* **THE PROBLEM**
Your reply should be the following data, copied exactly.

* **DATA LISTING**
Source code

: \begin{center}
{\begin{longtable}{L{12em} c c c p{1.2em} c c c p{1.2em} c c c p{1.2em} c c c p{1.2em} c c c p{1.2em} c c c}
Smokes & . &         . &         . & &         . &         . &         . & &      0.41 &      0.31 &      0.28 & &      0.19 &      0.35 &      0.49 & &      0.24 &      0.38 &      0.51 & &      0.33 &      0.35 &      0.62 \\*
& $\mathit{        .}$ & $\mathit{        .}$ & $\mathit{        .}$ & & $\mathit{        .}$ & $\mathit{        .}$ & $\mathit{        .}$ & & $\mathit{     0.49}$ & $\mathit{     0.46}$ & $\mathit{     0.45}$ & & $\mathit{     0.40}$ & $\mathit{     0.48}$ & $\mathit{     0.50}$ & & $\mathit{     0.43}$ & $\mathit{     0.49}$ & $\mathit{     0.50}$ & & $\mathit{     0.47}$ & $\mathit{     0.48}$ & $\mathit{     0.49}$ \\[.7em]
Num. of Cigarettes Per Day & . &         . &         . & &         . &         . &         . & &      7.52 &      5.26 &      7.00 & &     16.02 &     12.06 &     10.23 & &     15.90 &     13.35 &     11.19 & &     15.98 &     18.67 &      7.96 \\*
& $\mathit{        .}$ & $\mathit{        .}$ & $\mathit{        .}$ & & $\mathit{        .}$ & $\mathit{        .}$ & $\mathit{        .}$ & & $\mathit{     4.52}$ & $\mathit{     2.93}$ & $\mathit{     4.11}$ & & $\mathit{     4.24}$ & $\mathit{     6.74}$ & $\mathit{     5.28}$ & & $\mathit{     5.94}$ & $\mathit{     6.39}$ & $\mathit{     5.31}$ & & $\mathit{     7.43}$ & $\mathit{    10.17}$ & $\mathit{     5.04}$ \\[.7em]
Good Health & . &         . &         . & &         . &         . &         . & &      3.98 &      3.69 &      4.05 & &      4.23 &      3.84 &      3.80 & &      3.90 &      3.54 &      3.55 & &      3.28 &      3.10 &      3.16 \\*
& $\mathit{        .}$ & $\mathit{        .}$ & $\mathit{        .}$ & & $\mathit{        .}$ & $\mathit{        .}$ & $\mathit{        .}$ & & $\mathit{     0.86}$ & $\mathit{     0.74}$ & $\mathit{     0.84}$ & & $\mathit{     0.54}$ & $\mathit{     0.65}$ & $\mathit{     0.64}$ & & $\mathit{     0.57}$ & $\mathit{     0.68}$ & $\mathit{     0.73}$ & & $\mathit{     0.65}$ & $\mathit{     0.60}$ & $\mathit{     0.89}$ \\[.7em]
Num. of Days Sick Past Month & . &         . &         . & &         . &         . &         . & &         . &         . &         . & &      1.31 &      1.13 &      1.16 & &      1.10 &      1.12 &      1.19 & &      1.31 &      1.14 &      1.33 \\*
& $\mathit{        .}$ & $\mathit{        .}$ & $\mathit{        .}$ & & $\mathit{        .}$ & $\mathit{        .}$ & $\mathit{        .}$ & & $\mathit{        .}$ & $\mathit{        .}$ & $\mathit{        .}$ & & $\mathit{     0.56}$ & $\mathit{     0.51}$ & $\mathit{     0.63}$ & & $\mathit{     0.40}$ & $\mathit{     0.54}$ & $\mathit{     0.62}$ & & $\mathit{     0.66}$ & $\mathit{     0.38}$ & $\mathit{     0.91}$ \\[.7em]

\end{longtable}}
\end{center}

* **RESULT BELOW**
Source code

: \begin{center}
{\begin{longtable}{L{12em} c c c p{1.2em} c c c p{1.2em} c c c p{1.2em} c c c p{1.2em} c c c p{1.2em} c c c}
Smokes & . &         . &         . & &         . &         . &         . & &      0.41 &      0.31 &      0.28 & &      0.19 &      0.35 &      0.49 & &      0.24 &      0.38 &      0.51 & &      0.33 &      0.35 &      0.62 \\*
& $\mathit{        .}$ & $\mathit{        .}$ & $\mathit{        .}$ & & $\mathit{        .}$ & $\mathit{        .}$ & $\mathit{        .}$ & & $\mathit{     0.49}$ & $\mathit{     0.46}$ & $\mathit{     0.45}$ & & $\mathit{     0.40}$ & $\mathit{     0.48}$ & $\mathit{     0.50}$ & & $\mathit{     0.43}$ & $\mathit{     0.49}$ & $\mathit{     0.50}$ & & $\mathit{     0.47}$ & $\mathit{     0.48}$ & $\mathit{     0.49}$ \\[.7em]
Num. of Cigarettes Per Day & . &         . &         . & &         . &         . &         . & &      7.52 &      5.26 &      7.00 & &     16.02 &     12.06 &     10.23 & &     15.90 &     13.35 &     11.19 & &     15.98 &     18.67 &      7.96 \\*
& $\mathit{        .}$ & $\mathit{        .}$ & $\mathit{        .}$ & & $\mathit{        .}$ & $\mathit{        .}$ & $\mathit{        .}$ & & $\mathit{     4.52}$ & $\mathit{     2.93}$ & $\mathit{     4.11}$ & & $\mathit{     4.24}$ & $\mathit{     6.74}$ & $\mathit{     5.28}$ & & $\mathit{     5.94}$ & $\mathit{     6.39}$ & $\mathit{     5.31}$ & & $\mathit{     7.43}$ & $\mathit{    10.17}$ & $\mathit{     5.04}$ \\[.7em]
Good Health & . &         . &         . & &         . &         . &         . & &      3.98 &      3.69 &      4.05 & &      4.23 &      3.84 &      3.80 & &      3.90 &      3.54 &      3.55 & &      3.28 &      3.10 &      3.16 \\*
& $\mathit{        .}$ & $\mathit{        .}$ & $\mathit{        .}$ & & $\mathit{        .}$ & $\mathit{        .}$ & $\mathit{        .}$ & & $\mathit{     0.86}$ & $\mathit{     0.74}$ & $\mathit{     0.84}$ & & $\mathit{     0.54}$ & $\mathit{     0.65}$ & $\mathit{     0.64}$ & & $\mathit{     0.57}$ & $\mathit{     0.68}$ & $\mathit{     0.73}$ & & $\mathit{     0.65}$ & $\mathit{     0.60}$ & $\mathit{     0.89}$ \\[.7em]
Num. of Days Sick Past Month & . &         . &         . & &         . &         . &         . & &         . &         . &         . & &      1.31 &      1.13 &      1.16 & &      1.10 &      1.12 &      1.19 & &      1.31 &      1.14 &      1.33 \\*
& $\mathit{        .}$ & $\mathit{        .}$ & $\mathit{        .}$ & & $\mathit{        .}$ & $\mathit{        .}$ & $\mathit{        .}$ & & $\mathit{        .}$ & $\mathit{        .}$ & $\mathit{        .}$ & & $\mathit{     0.56}$ & $\mathit{     0.51}$ & $\mathit{     0.63}$ & & $\mathit{     0.40}$ & $\mathit{     0.54}$ & $\mathit{     0.62}$ & & $\mathit{     0.66}$ & $\mathit{     0.38}$ & $\mathit{     0.91}$ \\[.7em]

\end{longtable}}
\end{center}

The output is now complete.